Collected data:
*-*-*
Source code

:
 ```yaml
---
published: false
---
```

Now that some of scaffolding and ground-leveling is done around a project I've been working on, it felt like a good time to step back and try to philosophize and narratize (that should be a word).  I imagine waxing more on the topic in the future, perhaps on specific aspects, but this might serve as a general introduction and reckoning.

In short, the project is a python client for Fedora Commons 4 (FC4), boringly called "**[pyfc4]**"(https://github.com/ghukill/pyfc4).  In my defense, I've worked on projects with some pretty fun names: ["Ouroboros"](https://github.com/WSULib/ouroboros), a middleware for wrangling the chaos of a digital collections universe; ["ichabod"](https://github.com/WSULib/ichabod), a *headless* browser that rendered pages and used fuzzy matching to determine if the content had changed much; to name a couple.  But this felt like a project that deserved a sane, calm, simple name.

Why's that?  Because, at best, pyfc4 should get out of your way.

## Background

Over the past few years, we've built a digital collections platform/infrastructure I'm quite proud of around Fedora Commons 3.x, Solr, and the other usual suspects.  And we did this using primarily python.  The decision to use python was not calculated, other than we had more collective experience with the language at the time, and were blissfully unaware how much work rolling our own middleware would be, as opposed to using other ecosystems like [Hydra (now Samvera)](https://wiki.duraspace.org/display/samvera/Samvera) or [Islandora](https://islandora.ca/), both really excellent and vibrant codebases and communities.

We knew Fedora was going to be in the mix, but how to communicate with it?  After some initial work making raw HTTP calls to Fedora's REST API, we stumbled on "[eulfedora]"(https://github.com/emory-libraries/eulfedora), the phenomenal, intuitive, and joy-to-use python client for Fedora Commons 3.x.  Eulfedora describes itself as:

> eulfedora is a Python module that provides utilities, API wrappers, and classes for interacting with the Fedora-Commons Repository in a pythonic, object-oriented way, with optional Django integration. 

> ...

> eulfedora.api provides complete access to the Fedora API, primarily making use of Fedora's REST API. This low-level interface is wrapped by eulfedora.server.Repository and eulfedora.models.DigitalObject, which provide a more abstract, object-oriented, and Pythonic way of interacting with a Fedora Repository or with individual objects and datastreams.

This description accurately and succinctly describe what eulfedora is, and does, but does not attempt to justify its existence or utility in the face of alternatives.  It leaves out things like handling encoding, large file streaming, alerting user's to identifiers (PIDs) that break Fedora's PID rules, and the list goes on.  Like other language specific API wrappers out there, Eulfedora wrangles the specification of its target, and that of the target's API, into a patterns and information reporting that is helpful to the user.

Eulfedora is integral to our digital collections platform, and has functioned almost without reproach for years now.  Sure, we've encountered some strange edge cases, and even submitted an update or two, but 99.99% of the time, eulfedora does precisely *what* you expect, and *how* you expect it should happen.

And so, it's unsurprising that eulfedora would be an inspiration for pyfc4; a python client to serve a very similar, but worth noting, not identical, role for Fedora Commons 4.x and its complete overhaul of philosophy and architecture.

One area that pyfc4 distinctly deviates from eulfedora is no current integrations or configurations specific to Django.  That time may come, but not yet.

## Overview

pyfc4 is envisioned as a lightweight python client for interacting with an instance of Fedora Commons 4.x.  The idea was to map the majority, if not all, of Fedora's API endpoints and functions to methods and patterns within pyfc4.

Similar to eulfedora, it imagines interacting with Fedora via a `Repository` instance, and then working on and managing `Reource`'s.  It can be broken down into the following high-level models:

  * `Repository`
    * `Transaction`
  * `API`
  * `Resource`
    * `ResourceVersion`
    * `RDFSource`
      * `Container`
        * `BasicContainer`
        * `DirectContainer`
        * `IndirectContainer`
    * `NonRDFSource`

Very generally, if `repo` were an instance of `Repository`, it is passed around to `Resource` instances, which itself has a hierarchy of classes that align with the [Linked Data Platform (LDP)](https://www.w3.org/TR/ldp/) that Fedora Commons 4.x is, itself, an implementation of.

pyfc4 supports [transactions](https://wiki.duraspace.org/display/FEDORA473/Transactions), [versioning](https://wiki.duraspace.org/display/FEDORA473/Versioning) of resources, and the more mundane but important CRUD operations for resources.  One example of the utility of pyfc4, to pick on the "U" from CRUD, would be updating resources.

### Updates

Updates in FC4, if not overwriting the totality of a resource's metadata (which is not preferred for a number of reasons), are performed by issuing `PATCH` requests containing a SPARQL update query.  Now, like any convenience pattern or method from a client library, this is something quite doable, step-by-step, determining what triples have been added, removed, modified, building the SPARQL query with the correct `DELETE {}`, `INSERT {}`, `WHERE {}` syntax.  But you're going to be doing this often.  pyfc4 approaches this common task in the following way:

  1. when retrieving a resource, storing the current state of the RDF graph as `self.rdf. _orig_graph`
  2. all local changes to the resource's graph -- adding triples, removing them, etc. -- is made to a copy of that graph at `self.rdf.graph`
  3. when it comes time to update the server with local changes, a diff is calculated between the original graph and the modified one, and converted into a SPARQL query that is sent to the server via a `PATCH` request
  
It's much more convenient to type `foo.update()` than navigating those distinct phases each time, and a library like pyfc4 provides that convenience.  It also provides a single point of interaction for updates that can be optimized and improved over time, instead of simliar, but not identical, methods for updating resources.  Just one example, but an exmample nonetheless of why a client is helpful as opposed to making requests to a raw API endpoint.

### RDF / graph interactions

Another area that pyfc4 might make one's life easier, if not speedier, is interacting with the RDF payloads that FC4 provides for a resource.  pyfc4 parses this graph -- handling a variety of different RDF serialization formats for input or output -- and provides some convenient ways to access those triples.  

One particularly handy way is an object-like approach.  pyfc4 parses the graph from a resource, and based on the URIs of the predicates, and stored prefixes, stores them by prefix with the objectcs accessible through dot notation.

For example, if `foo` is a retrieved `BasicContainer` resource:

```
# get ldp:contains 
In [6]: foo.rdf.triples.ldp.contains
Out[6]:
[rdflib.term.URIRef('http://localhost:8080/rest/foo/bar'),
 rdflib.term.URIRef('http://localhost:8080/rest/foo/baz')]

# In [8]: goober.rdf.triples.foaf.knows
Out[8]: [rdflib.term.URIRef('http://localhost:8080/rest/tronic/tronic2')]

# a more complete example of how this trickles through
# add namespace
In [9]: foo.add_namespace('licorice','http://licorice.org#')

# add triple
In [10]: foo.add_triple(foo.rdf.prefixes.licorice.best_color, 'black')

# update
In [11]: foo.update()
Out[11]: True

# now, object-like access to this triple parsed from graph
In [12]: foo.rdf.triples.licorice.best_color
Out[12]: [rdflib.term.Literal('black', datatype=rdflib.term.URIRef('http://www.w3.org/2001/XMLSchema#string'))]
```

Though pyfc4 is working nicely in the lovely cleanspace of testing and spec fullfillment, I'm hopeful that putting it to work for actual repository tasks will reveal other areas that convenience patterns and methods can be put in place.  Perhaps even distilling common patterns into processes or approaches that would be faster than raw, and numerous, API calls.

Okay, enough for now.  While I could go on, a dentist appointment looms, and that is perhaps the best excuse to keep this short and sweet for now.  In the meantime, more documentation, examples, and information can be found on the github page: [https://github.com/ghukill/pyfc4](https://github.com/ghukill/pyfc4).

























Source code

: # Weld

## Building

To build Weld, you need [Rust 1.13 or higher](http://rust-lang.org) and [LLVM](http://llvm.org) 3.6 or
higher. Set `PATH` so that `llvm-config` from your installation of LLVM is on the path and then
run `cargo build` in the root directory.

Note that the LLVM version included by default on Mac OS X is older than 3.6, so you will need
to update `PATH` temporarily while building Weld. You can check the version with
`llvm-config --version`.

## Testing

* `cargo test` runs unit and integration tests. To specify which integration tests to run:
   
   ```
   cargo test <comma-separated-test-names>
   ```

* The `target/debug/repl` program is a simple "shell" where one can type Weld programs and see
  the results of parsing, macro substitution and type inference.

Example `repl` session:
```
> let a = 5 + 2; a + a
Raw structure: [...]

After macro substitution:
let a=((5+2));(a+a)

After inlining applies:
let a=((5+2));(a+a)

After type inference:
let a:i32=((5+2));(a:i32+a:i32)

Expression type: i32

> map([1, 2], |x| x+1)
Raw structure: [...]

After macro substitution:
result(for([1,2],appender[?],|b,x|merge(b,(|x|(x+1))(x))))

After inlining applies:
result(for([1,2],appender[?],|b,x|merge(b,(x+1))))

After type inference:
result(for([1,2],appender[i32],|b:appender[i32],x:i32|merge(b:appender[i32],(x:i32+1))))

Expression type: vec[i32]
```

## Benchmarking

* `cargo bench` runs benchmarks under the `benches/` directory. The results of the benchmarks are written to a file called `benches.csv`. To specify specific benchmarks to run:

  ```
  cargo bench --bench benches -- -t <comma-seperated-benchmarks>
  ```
*-*-*
What is being asked:
Say how many lines in the entries include the string "information", and write nothing besides that number.

Answer below:
2